Most notably, Salma Sabahi was greatly involved in the 2011 Egyptian uprising through her music. On January 25, 2011 she uploaded her song "Al-Sha'b" ("The People") to her YouTube channel. Her inspiration for the song came from the Tunisian uprisings that took place on January 14, 2011. Furthermore, "Sabahi wanted to dedicate the lyrics of al-Shabbi's poem to the Egyptian protesters on that day". The next day when she awoke to mass protests in the streets, she was estatic at the response.

==Fraud accusations==
On May 22, 2013, Salma Sabahi turned herself into authorities after being charged for fraud. Sabahi was charged with soliciting at least $23,000 through an online company called Global Ad Mart. In a supposed "classic Ponzi scheme", Sabahi was accused of targeting friends and strangers to watch a few short videos every month in order to make 50% profit off their investment. Sabahi denied all charges.

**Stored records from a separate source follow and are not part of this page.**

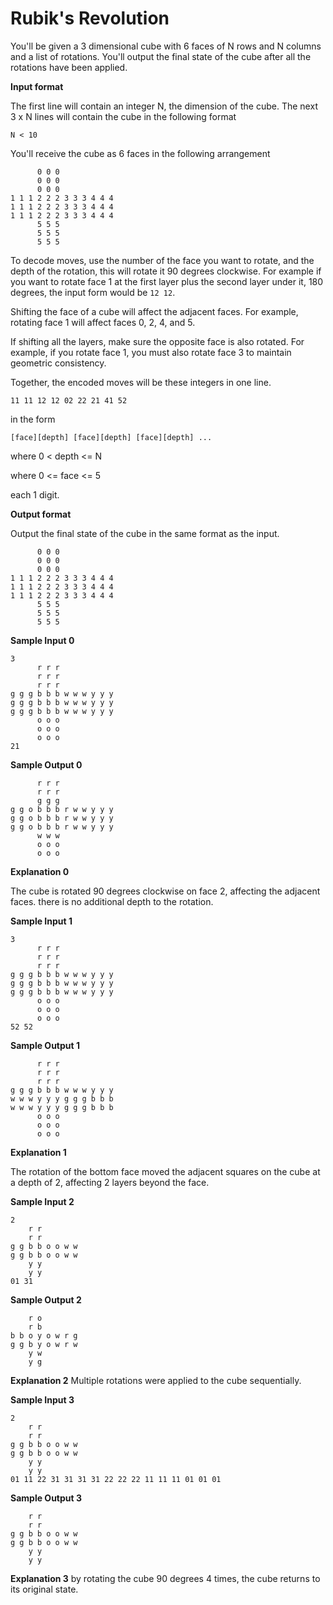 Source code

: # Rubik's Revolution

You'll be given a 3 dimensional cube with 6 faces of N rows and N columns and a list of rotations. You'll output the final state of the cube after all the rotations have been applied.

**Input format**

The first line will contain an integer N, the dimension of the cube. The next 3 x N lines will contain the cube in the following format

`N < 10`

You'll receive the cube as 6 faces in the following arrangement

```
      0 0 0
      0 0 0
      0 0 0
1 1 1 2 2 2 3 3 3 4 4 4
1 1 1 2 2 2 3 3 3 4 4 4
1 1 1 2 2 2 3 3 3 4 4 4
      5 5 5
      5 5 5
      5 5 5
```

To decode moves, use the number of the face you want to rotate, and the depth of the rotation, this will rotate it 90 degrees clockwise. For example if you want to rotate face 1 at the first layer plus the second layer under it, 180 degrees, the input form would be `12 12`.

Shifting the face of a cube will affect the adjacent faces. For example, rotating face 1 will affect faces 0, 2, 4, and 5.

If shifting all the layers, make sure the opposite face is also rotated. For example, if you rotate face 1, you must also rotate face 3 to maintain geometric consistency.

Together, the encoded moves will be these integers in one line.

```
11 11 12 12 02 22 21 41 52
```

in the form

```
[face][depth] [face][depth] [face][depth] ...
```

where 0 < depth <= N

where 0 <= face <= 5

each 1 digit.

**Output format**

Output the final state of the cube in the same format as the input.
```
      0 0 0
      0 0 0
      0 0 0
1 1 1 2 2 2 3 3 3 4 4 4
1 1 1 2 2 2 3 3 3 4 4 4
1 1 1 2 2 2 3 3 3 4 4 4
      5 5 5
      5 5 5
      5 5 5
```

**Sample Input 0**
    
```
3
      r r r
      r r r
      r r r
g g g b b b w w w y y y
g g g b b b w w w y y y
g g g b b b w w w y y y
      o o o
      o o o
      o o o
21
```

**Sample Output 0**

```
      r r r
      r r r
      g g g
g g o b b b r w w y y y
g g o b b b r w w y y y
g g o b b b r w w y y y
      w w w
      o o o
      o o o
```

**Explanation 0**

The cube is rotated 90 degrees clockwise on face 2, affecting the adjacent faces. there is no additional depth to the rotation.

**Sample Input 1**
    
```
3
      r r r
      r r r
      r r r
g g g b b b w w w y y y
g g g b b b w w w y y y
g g g b b b w w w y y y
      o o o
      o o o
      o o o
52 52
```

**Sample Output 1**

```
      r r r
      r r r
      r r r
g g g b b b w w w y y y
w w w y y y g g g b b b
w w w y y y g g g b b b
      o o o
      o o o
      o o o
```

**Explanation 1**

The rotation of the bottom face moved the adjacent squares on the cube at a depth of 2, affecting 2 layers beyond the face.

**Sample Input 2**
```
2
    r r
    r r
g g b b o o w w
g g b b o o w w
    y y
    y y
01 31
```

**Sample Output 2**
```
    r o
    r b
b b o y o w r g
g g b y o w r w
    y w
    y g
```

**Explanation 2**
Multiple rotations were applied to the cube sequentially.

**Sample Input 3**
```
2
    r r
    r r
g g b b o o w w
g g b b o o w w
    y y
    y y
01 11 22 31 31 31 31 22 22 22 11 11 11 01 01 01

```

**Sample Output 3**
```
    r r
    r r
g g b b o o w w
g g b b o o w w
    y y
    y y
```

**Explanation 3**
by rotating the cube 90 degrees 4 times, the cube returns to its original state. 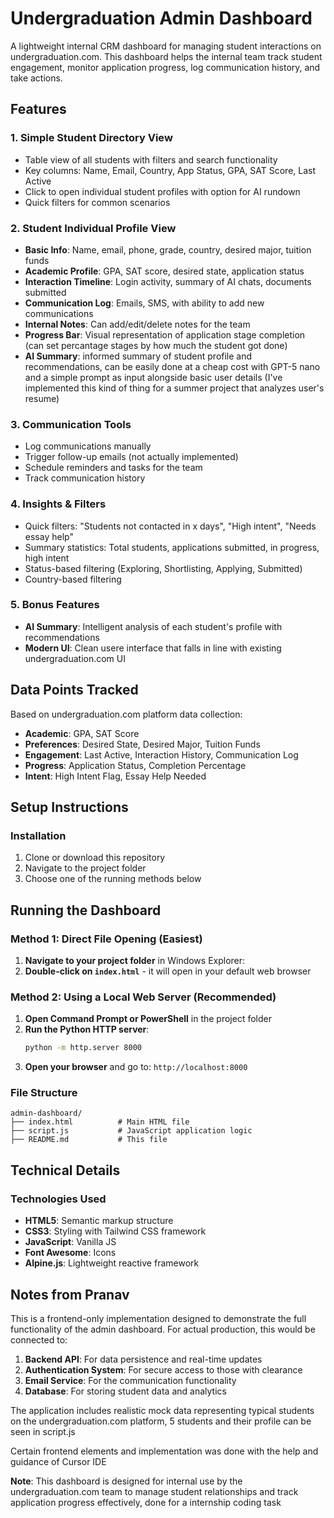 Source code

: # Undergraduation Admin Dashboard

A lightweight internal CRM dashboard for managing student interactions on undergraduation.com. This dashboard helps the internal team track student engagement, monitor application progress, log communication history, and take actions.

## Features

### 1. Simple Student Directory View
- Table view of all students with filters and search functionality
- Key columns: Name, Email, Country, App Status, GPA, SAT Score, Last Active
- Click to open individual student profiles with option for AI rundown
- Quick filters for common scenarios

### 2. Student Individual Profile View
- **Basic Info**: Name, email, phone, grade, country, desired major, tuition funds
- **Academic Profile**: GPA, SAT score, desired state, application status
- **Interaction Timeline**: Login activity, summary of AI chats, documents submitted
- **Communication Log**: Emails, SMS, with ability to add new communications
- **Internal Notes**:  Can add/edit/delete notes for the team
- **Progress Bar**: Visual representation of application stage completion (can set percantage stages by how much the student got done)
- **AI Summary**: informed summary of student profile and recommendations, can be easily done at a cheap cost with GPT-5 nano and a simple prompt as input alongside basic user details (I've implemented this kind of thing for a summer project that analyzes user's resume)

### 3. Communication Tools
- Log communications manually
- Trigger follow-up emails (not actually implemented)
- Schedule reminders and tasks for the team
- Track communication history

### 4. Insights & Filters
- Quick filters: "Students not contacted in x days", "High intent", "Needs essay help"
- Summary statistics: Total students, applications submitted, in progress, high intent
- Status-based filtering (Exploring, Shortlisting, Applying, Submitted)
- Country-based filtering

### 5. Bonus Features
- **AI Summary**: Intelligent analysis of each student's profile with recommendations
- **Modern UI**: Clean usere interface that falls in line with existing undergraduation.com UI

## Data Points Tracked

Based on undergraduation.com platform data collection:
- **Academic**: GPA, SAT Score
- **Preferences**: Desired State, Desired Major, Tuition Funds
- **Engagement**: Last Active, Interaction History, Communication Log
- **Progress**: Application Status, Completion Percentage
- **Intent**: High Intent Flag, Essay Help Needed

## Setup Instructions


### Installation
1. Clone or download this repository
2. Navigate to the project folder
3. Choose one of the running methods below

## Running the Dashboard

### Method 1: Direct File Opening (Easiest)
1. **Navigate to your project folder** in Windows Explorer:
2. **Double-click on `index.html`** - it will open in your default web browser

### Method 2: Using a Local Web Server (Recommended)
1. **Open Command Prompt or PowerShell** in the project folder
2. **Run the Python HTTP server**:
   ```bash
   python -m http.server 8000
   ```
3. **Open your browser** and go to: `http://localhost:8000`

### File Structure
```
admin-dashboard/
├── index.html          # Main HTML file
├── script.js           # JavaScript application logic
├── README.md           # This file
```

## Technical Details

### Technologies Used
- **HTML5**: Semantic markup structure
- **CSS3**: Styling with Tailwind CSS framework
- **JavaScript**: Vanilla JS 
- **Font Awesome**: Icons
- **Alpine.js**: Lightweight reactive framework


## Notes from Pranav

This is a frontend-only implementation designed to demonstrate the full functionality of the admin dashboard. For actual production, this would be connected to:

1. **Backend API**: For data persistence and real-time updates
2. **Authentication System**: For secure access to those with clearance  
3. **Email Service**: For the communication functionality 
4. **Database**: For storing student data and analytics

The application includes realistic mock data representing typical students on the undergraduation.com platform, 5 students and their profile can be seen in script.js

Certain frontend elements and implementation was done with the help and guidance of Cursor IDE



**Note**: This dashboard is designed for internal use by the undergraduation.com team to manage student relationships and track application progress effectively, done for a internship coding task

Salma Sabahi was convicted for a prison sentence of three years and fined LE1,000. She was released on bail of LE30,000. She was prosecuted along with seven other individuals involved.

In December 2013, Sabahi was acquitted of her convictions, overturning her conviction and previous fine. Salma denies all the charges and has made public claims that the legal trouble she has been facing is a part of a smear campaign against her father.